[Records from a dataset]
*-*-*

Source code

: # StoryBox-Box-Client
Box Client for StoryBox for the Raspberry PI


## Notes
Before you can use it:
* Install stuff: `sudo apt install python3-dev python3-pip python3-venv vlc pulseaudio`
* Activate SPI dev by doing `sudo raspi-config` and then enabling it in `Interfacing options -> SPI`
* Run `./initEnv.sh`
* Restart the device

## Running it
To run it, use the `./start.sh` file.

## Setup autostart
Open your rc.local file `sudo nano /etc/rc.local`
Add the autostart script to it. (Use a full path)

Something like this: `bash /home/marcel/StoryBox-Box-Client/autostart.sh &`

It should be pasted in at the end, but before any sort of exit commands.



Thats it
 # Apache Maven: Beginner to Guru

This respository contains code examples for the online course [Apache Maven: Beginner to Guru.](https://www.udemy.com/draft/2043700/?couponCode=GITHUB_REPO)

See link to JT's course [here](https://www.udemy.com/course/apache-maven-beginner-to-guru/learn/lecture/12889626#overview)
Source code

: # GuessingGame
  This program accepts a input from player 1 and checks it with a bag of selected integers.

*-*-*

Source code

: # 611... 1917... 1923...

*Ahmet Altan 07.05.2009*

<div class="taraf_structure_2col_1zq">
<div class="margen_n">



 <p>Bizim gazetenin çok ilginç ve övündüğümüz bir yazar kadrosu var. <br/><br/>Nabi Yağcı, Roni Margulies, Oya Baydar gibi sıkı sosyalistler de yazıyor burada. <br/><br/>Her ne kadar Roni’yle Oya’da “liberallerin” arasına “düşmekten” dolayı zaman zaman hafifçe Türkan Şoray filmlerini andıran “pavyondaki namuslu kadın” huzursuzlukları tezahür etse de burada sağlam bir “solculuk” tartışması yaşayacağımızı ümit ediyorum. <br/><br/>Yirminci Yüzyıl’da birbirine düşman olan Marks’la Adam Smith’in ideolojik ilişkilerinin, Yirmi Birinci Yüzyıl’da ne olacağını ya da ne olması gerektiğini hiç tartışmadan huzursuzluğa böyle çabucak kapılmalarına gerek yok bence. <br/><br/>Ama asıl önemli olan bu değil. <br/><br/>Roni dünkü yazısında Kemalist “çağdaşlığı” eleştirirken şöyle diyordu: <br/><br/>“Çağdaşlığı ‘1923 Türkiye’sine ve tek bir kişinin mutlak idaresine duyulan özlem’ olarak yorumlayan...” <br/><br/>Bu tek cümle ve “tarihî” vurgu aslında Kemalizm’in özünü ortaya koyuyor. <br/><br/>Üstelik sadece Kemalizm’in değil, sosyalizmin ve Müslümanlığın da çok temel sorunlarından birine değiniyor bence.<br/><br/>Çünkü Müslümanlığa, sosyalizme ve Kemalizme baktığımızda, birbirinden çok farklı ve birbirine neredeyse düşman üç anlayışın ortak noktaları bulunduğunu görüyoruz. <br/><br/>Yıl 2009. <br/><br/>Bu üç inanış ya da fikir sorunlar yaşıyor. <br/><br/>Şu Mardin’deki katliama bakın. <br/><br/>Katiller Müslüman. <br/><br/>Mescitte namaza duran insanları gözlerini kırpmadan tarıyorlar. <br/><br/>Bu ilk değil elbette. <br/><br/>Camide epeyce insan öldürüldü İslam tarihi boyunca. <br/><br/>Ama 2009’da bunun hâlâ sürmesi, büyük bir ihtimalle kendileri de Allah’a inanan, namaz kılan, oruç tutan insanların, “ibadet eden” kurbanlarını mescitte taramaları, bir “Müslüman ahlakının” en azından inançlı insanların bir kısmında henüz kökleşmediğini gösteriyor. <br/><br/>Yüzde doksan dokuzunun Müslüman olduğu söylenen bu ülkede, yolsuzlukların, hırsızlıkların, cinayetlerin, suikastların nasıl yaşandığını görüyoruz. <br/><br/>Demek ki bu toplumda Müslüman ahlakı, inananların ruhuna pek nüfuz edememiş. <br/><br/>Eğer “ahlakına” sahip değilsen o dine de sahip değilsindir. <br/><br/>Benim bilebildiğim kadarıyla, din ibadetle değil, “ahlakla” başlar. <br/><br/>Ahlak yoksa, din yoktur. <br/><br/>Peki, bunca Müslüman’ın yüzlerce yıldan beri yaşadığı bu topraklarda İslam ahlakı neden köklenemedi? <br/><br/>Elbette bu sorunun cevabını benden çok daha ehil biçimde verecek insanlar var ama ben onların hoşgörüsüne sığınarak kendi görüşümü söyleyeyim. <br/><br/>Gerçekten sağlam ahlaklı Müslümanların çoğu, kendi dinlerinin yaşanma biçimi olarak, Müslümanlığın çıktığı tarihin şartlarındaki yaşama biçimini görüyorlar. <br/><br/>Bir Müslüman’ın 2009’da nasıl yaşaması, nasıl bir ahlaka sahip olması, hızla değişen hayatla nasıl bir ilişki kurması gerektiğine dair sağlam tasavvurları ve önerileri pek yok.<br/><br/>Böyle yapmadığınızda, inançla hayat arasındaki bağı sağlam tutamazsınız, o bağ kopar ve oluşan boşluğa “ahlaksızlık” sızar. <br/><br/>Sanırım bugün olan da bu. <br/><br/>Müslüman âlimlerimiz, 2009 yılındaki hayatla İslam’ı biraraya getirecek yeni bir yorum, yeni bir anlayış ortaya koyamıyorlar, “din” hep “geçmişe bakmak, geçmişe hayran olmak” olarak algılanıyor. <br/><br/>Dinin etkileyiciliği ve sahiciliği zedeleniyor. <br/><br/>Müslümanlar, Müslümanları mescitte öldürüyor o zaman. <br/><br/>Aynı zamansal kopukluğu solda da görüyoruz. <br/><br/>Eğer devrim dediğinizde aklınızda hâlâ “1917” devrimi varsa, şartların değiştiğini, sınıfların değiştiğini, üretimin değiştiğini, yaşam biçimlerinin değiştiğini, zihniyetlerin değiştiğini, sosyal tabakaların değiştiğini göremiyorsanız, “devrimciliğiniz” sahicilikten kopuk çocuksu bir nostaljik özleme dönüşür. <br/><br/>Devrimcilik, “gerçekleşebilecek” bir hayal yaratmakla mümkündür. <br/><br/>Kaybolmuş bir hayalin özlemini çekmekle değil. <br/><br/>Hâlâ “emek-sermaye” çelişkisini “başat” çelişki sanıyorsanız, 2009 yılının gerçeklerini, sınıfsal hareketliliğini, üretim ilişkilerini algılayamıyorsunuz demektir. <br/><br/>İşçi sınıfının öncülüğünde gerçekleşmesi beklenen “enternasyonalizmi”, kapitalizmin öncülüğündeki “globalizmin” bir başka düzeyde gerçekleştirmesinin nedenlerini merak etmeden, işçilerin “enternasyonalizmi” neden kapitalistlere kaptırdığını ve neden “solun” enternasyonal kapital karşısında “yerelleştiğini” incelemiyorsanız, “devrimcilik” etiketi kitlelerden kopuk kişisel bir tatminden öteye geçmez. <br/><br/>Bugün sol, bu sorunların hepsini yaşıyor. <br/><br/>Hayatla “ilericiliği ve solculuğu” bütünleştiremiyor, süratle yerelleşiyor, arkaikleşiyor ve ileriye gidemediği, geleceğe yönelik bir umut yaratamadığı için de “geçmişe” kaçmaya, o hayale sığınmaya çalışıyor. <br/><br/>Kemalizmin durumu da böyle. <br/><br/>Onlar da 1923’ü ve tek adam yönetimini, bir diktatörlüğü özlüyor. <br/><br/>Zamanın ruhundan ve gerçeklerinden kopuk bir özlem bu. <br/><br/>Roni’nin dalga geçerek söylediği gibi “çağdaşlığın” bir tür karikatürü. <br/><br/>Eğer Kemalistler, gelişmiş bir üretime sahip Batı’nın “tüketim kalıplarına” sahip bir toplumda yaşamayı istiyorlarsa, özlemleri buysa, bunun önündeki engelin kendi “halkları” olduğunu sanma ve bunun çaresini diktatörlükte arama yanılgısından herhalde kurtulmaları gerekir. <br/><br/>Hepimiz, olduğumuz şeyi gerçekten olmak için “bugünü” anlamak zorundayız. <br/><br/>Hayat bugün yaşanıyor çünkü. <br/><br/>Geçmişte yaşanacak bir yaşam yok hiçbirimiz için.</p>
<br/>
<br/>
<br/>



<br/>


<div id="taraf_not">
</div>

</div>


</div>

*-*-*

*TO DO:*
Find the word "course" in the entries, then copy out every line that has it.

*SOLUTION BELOW:*
This respository contains code examples for the online course [Apache Maven: Beginner to Guru.](https://www.udemy.com/draft/2043700/?couponCode=GITHUB_REPO)
See link to JT's course [here](https://www.udemy.com/course/apache-maven-beginner-to-guru/learn/lecture/12889626#overview)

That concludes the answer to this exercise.